Mineradoras brasileiras e estrangeiras que operam no Brasil se posicionaram, ontem, contra o projeto de lei nº 191/2020, que permite a mineração em terras indígenas, encaminhado pelo governo federal ao Congresso Nacional. Por meio de nota, o Instituto Brasileiro de Mineração (Ibram), que reúne as empresas, defendeu o poder de decisão e consentimento dos povos indígenas sobre os seus territórios. As empresas dizem que o tema precisa de um debate mais amplo e se colocam contra o papel limitado que o texto dá aos índios.
"O Ibram entende que o PL 191/2020, encaminhado pelo poder Executivo ao Congresso Nacional, não é adequado para os fins a que se destina, que seria regulamentar o dispositivo constitucional que prevê a possibilidade de implantação de atividades econômicas em terras indígenas como geração de energia, produção de óleo, gás e mineração", diz a nota.
A mineração em terras indígenas está inscrita na Constituição Federal, nos artigos 176 e 231, mas a sua regulamentação precisa ser amplamente debatida pela sociedade brasileira. "Especialmente pelos próprios povos indígenas respeitando seus direitos constitucionais, e pelo Parlamento brasileiro", continua.
Dessa maneira, o Ibram defende que, para ser regulamentado, o caso da mineração em terras indígenas exige como imprescindível o Consentimento Livre, Prévio e Informado (CLPI) dos indígenas. "O consentimento livre é um princípio previsto na OIT 169 e em uma série de outras diretivas internacionais, o qual define que cada povo indígena, considerando sua autonomia e autodeterminação, pode estabelecer seu próprio protocolo de consulta para autorizar as atividades que impactem suas terras e seus modos de vida", avalia.
Coalizão
O grupo Coalizão pelo Clima também se manifestou contra o PL ontem. Para os membros, a possível votação do projeto em regime de urgência está sendo justificada com o equivocado argumento de que a mineração em terras indígenas resolveria a escassez de fertilizantes, em especial o potássio, vindos da Rússia, na esteira da guerra entre aquele país e a Ucrânia. "A Coalizão Brasil conclui que o PL não resolve o problema no fornecimento de fertilizantes para o agronegócio", diz em nota.
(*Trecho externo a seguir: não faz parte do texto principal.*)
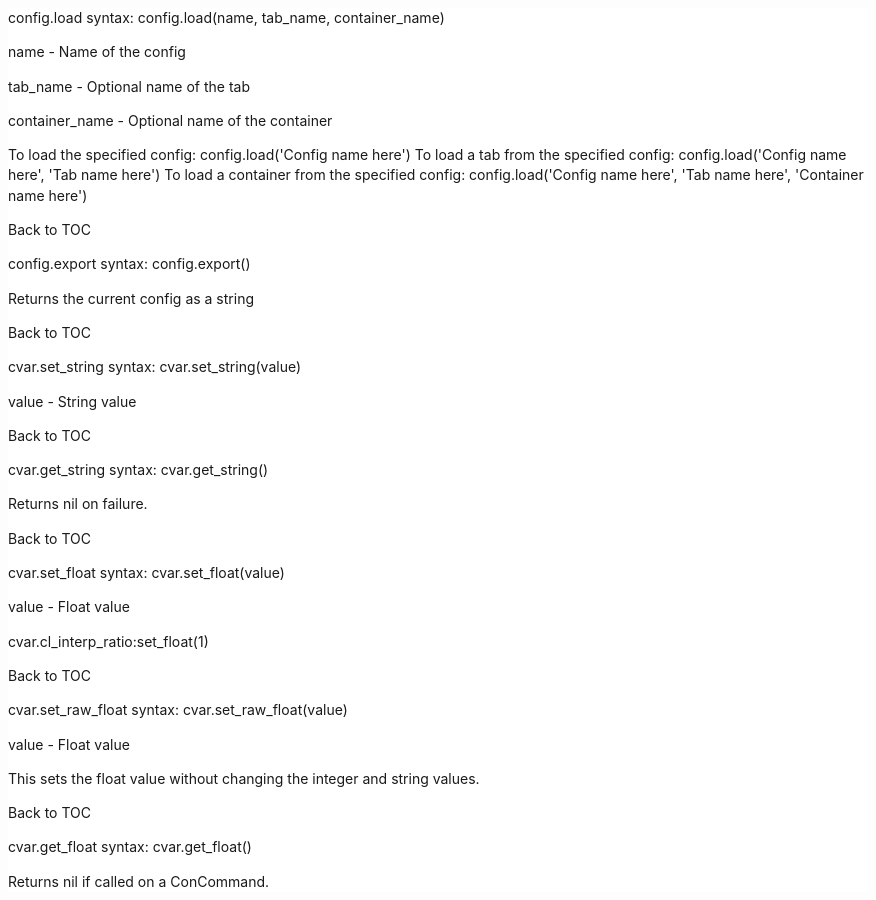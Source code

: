 
config.load
syntax: config.load(name, tab_name, container_name)

name - Name of the config

tab_name - Optional name of the tab

container_name - Optional name of the container

To load the specified config: config.load('Config name here') To load a tab from the specified config: config.load('Config name here', 'Tab name here') To load a container from the specified config: config.load('Config name here', 'Tab name here', 'Container name here')

Back to TOC


config.export
syntax: config.export()

Returns the current config as a string

Back to TOC


cvar.set_string
syntax: cvar.set_string(value)

value - String value

Back to TOC


cvar.get_string
syntax: cvar.get_string()

Returns nil on failure.

Back to TOC


cvar.set_float
syntax: cvar.set_float(value)

value - Float value

cvar.cl_interp_ratio:set_float(1)

Back to TOC


cvar.set_raw_float
syntax: cvar.set_raw_float(value)

value - Float value

This sets the float value without changing the integer and string values.

Back to TOC


cvar.get_float
syntax: cvar.get_float()

Returns nil if called on a ConCommand.
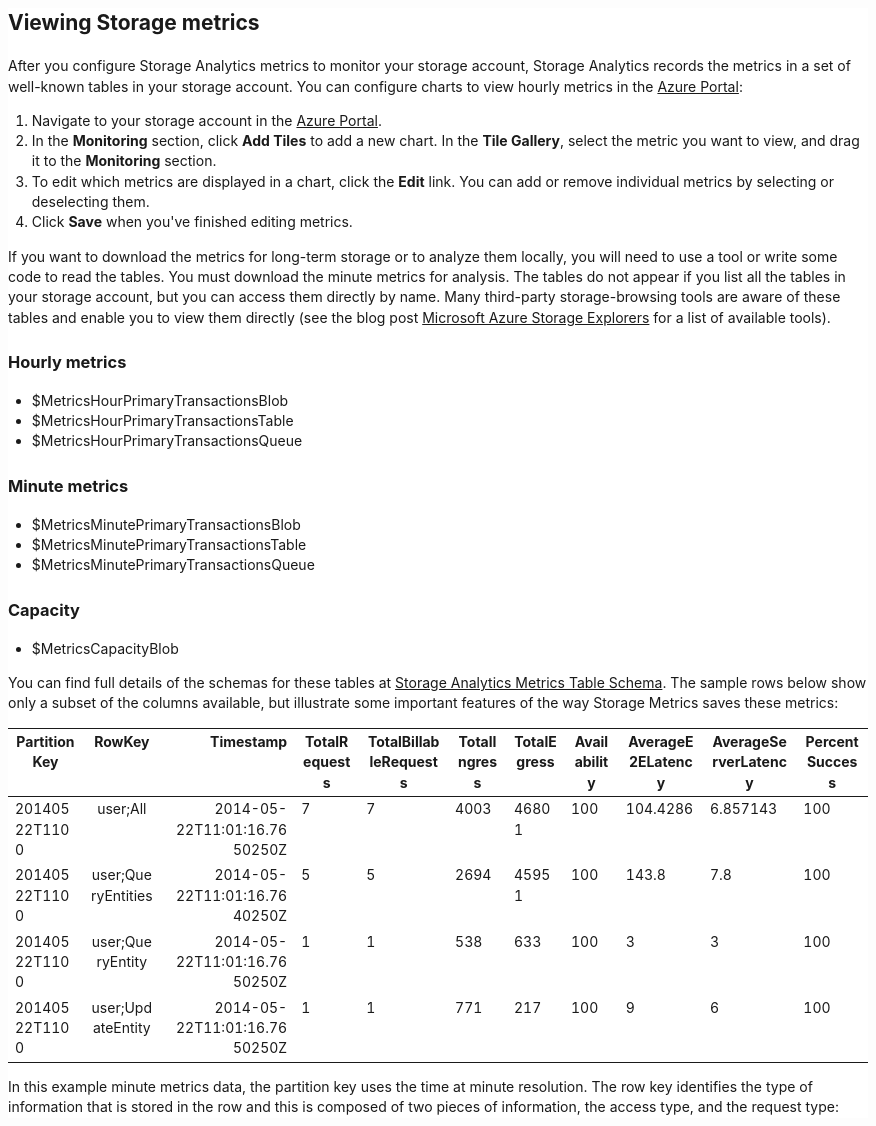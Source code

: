     
## Viewing Storage metrics

After you configure Storage Analytics metrics to monitor your storage account, Storage Analytics records the metrics in a set of well-known tables in your storage account. You can configure charts to view hourly metrics in the [Azure Portal](portal.azure.com):

1. Navigate to your storage account in the [Azure Portal](portal.azure.com).
2. In the **Monitoring** section, click **Add Tiles** to add a new chart. In the **Tile Gallery**, select the metric you want to view, and drag it to the **Monitoring** section.
3. To edit which metrics are displayed in a chart, click the **Edit** link. You can add or remove individual metrics by selecting or deselecting them.
4. Click **Save** when you've finished editing metrics.

If you want to download the metrics for long-term storage or to analyze them locally, you will need to use a tool or write some code to read the tables. You must download the minute metrics for analysis. The tables do not appear if you list all the tables in your storage account, but you can access them directly by name. Many third-party storage-browsing tools are aware of these tables and enable you to view them directly (see the blog post [Microsoft Azure Storage Explorers](http://blogs.msdn.com/b/windowsazurestorage/archive/2014/03/11/windows-azure-storage-explorers-2014.aspx) for a list of available tools).

### Hourly metrics
- $MetricsHourPrimaryTransactionsBlob
- $MetricsHourPrimaryTransactionsTable
- $MetricsHourPrimaryTransactionsQueue

### Minute metrics
- $MetricsMinutePrimaryTransactionsBlob
- $MetricsMinutePrimaryTransactionsTable
- $MetricsMinutePrimaryTransactionsQueue

### Capacity
- $MetricsCapacityBlob

You can find full details of the schemas for these tables at [Storage Analytics Metrics Table Schema](https://msdn.microsoft.com/library/azure/hh343264.aspx). The sample rows below show only a subset of the columns available, but illustrate some important features of the way Storage Metrics saves these metrics:

| PartitionKey  |       RowKey       |                    Timestamp | TotalRequests | TotalBillableRequests | TotalIngress | TotalEgress | Availability | AverageE2ELatency | AverageServerLatency | PercentSuccess |
|---------------|:------------------:|-----------------------------:|---------------|-----------------------|--------------|-------------|--------------|-------------------|----------------------|----------------|
| 20140522T1100 |      user;All      | 2014-05-22T11:01:16.7650250Z | 7             | 7                     | 4003         | 46801       | 100          | 104.4286          | 6.857143             | 100            |
| 20140522T1100 | user;QueryEntities | 2014-05-22T11:01:16.7640250Z | 5             | 5                     | 2694         | 45951       | 100          | 143.8             | 7.8                  | 100            |
| 20140522T1100 |  user;QueryEntity  | 2014-05-22T11:01:16.7650250Z | 1             | 1                     | 538          | 633         | 100          | 3                 | 3                    | 100            |
| 20140522T1100 | user;UpdateEntity  | 2014-05-22T11:01:16.7650250Z | 1             | 1                     | 771          | 217         | 100          | 9                 | 6                    | 100               |

In this example minute metrics data, the partition key uses the time at minute resolution. The row key identifies the type of information that is stored in the row and this is composed of two pieces of information, the access type, and the request type:
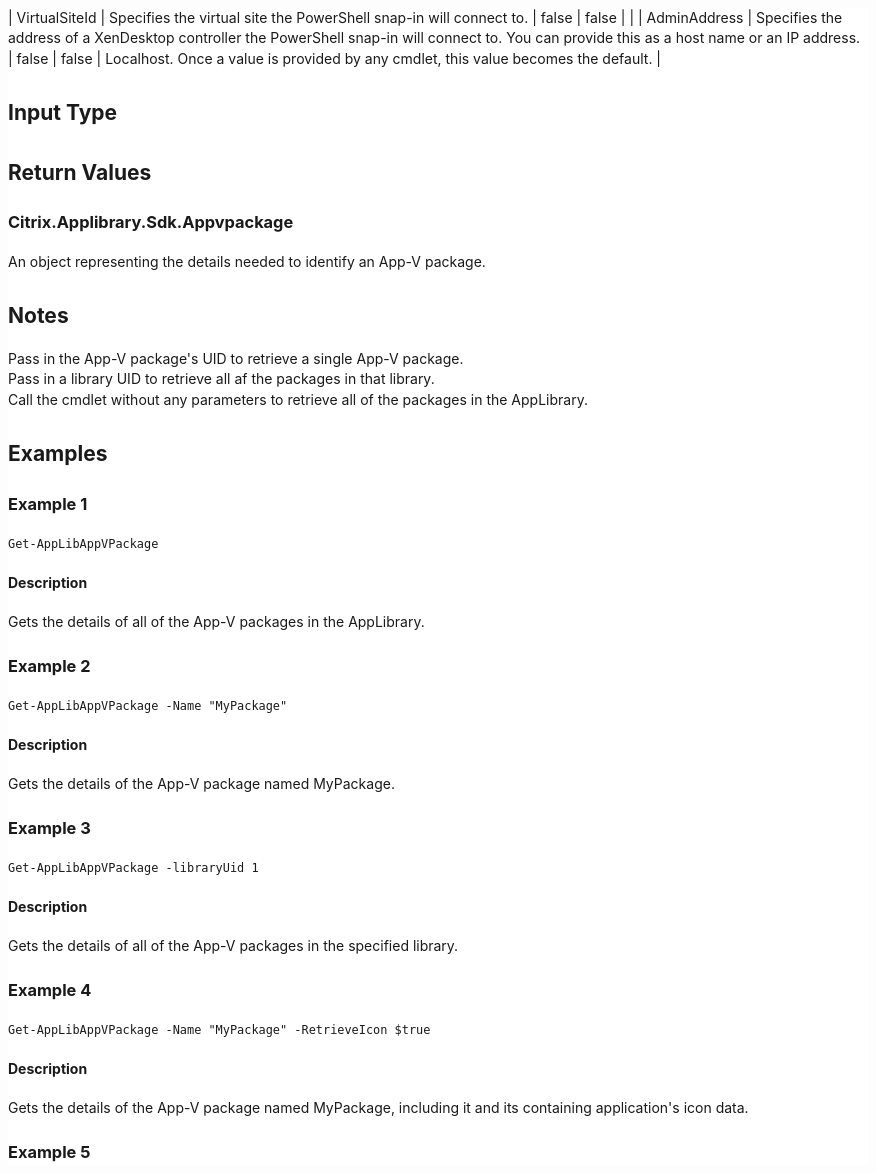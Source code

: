 | VirtualSiteId | Specifies the virtual site the PowerShell snap-in will connect to. | false | false |  |
| AdminAddress | Specifies the address of a XenDesktop controller the PowerShell snap-in will connect to. You can provide this as a host name or an IP address. | false | false | Localhost. Once a value is provided by any cmdlet, this value becomes the default. |

## Input Type

### 

## Return Values

### Citrix.Applibrary.Sdk.Appvpackage
An object representing the details needed to identify an App-V package.
## Notes
Pass in the App-V package's UID to retrieve a single App-V package.  
    Pass in a library UID to retrieve all af the packages in that library.  
    Call the cmdlet without any parameters to retrieve all of the packages in the AppLibrary.
## Examples

### Example 1

```
Get-AppLibAppVPackage
```

#### Description
Gets the details of all of the App-V packages in the AppLibrary.
### Example 2

```
Get-AppLibAppVPackage -Name "MyPackage"
```

#### Description
Gets the details of the App-V package named MyPackage.
### Example 3

```
Get-AppLibAppVPackage -libraryUid 1
```

#### Description
Gets the details of all of the App-V packages in the specified library.
### Example 4

```
Get-AppLibAppVPackage -Name "MyPackage" -RetrieveIcon $true
```

#### Description
Gets the details of the App-V package named MyPackage, including it and its containing application's icon data.
### Example 5
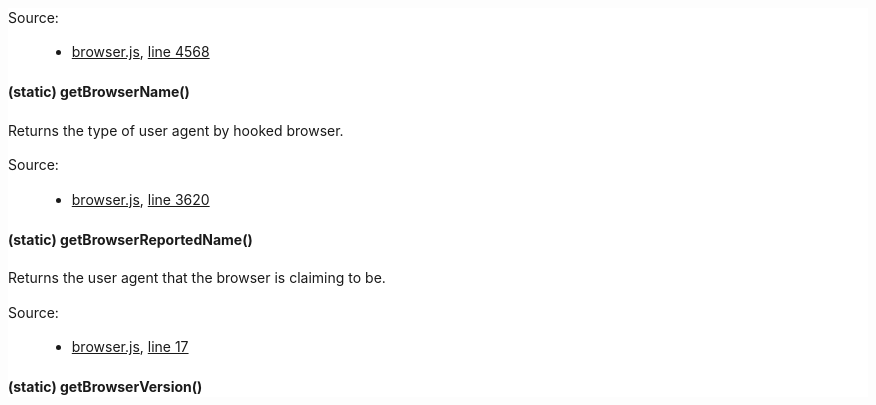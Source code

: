 </div>

<dl class="details">

<dt class="tag-source">Source:</dt>

<dd class="tag-source">

*   [browser.js](browser.js.html), [line 4568](browser.js.html#line4568)

</dd>

</dl>

#### <span class="type-signature">(static)</span> getBrowserName<span class="signature">()</span><span class="type-signature"></span>

<div class="description">

Returns the type of user agent by hooked browser.

</div>

<dl class="details">

<dt class="tag-source">Source:</dt>

<dd class="tag-source">

*   [browser.js](browser.js.html), [line 3620](browser.js.html#line3620)

</dd>

</dl>

#### <span class="type-signature">(static)</span> getBrowserReportedName<span class="signature">()</span><span class="type-signature"></span>

<div class="description">

Returns the user agent that the browser is claiming to be.

</div>

<dl class="details">

<dt class="tag-source">Source:</dt>

<dd class="tag-source">

*   [browser.js](browser.js.html), [line 17](browser.js.html#line17)

</dd>

</dl>

#### <span class="type-signature">(static)</span> getBrowserVersion<span class="signature">()</span><span class="type-signature"></span>
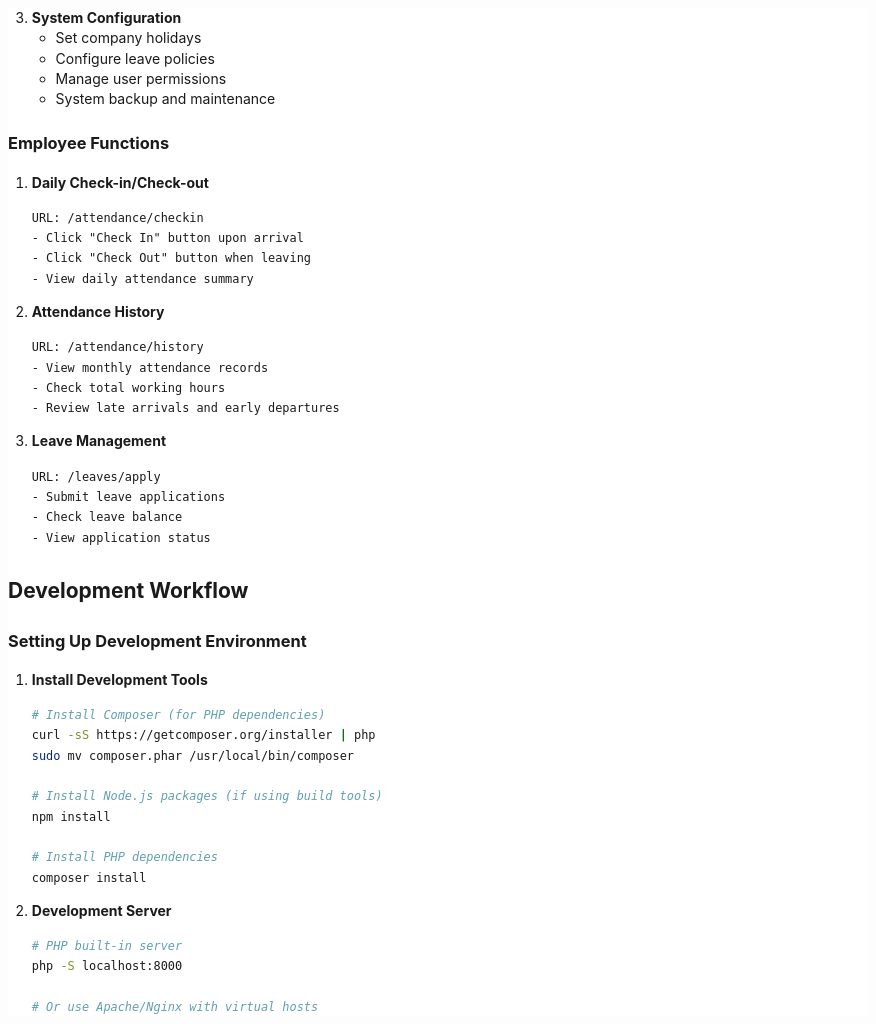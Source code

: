3. **System Configuration**
   - Set company holidays
   - Configure leave policies
   - Manage user permissions
   - System backup and maintenance

### Employee Functions

1. **Daily Check-in/Check-out**
   ```
   URL: /attendance/checkin
   - Click "Check In" button upon arrival
   - Click "Check Out" button when leaving
   - View daily attendance summary
   ```

2. **Attendance History**
   ```
   URL: /attendance/history
   - View monthly attendance records
   - Check total working hours
   - Review late arrivals and early departures
   ```

3. **Leave Management**
   ```
   URL: /leaves/apply
   - Submit leave applications
   - Check leave balance
   - View application status
   ```

## Development Workflow

### Setting Up Development Environment

1. **Install Development Tools**
   ```bash
   # Install Composer (for PHP dependencies)
   curl -sS https://getcomposer.org/installer | php
   sudo mv composer.phar /usr/local/bin/composer
   
   # Install Node.js packages (if using build tools)
   npm install
   
   # Install PHP dependencies
   composer install
   ```

2. **Development Server**
   ```bash
   # PHP built-in server
   php -S localhost:8000
   
   # Or use Apache/Nginx with virtual hosts
   ```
O documento ressalta que dados da Agência Nacional de Mineração (ANM) e do Serviço Geológico Brasileiro coletados pela Universidade Federal de Minas Gerais (UFMG) mostram que dois terços das reservas brasileiras de potássio, matéria-prima utilizada nos fertilizantes e importados da Rússia, estão fora da Amazônia. O grupo ressalta, além disso, que somente 11% das reservas brasileiras de potássio estão sobrepostas a terras indígenas, e que a ANM conta com mais de 500 processos ativos de exploração de potássio em andamento que poderiam ser viabilizados sem agressão aos territórios indígenas.
Marcelo Furtado, fundador da Coalizão Brasil e professor visitante da Universidade de Columbia, analisa que o mais importante é encontrar um consenso. "Esse projeto não resolve o problema dos fertilizantes. Todo esse problema está vindo na esteira de um conflito na Europa que preocupa a todos. Mas essa guerra não pode ser um pretexto para aprovar esse projeto", avalia.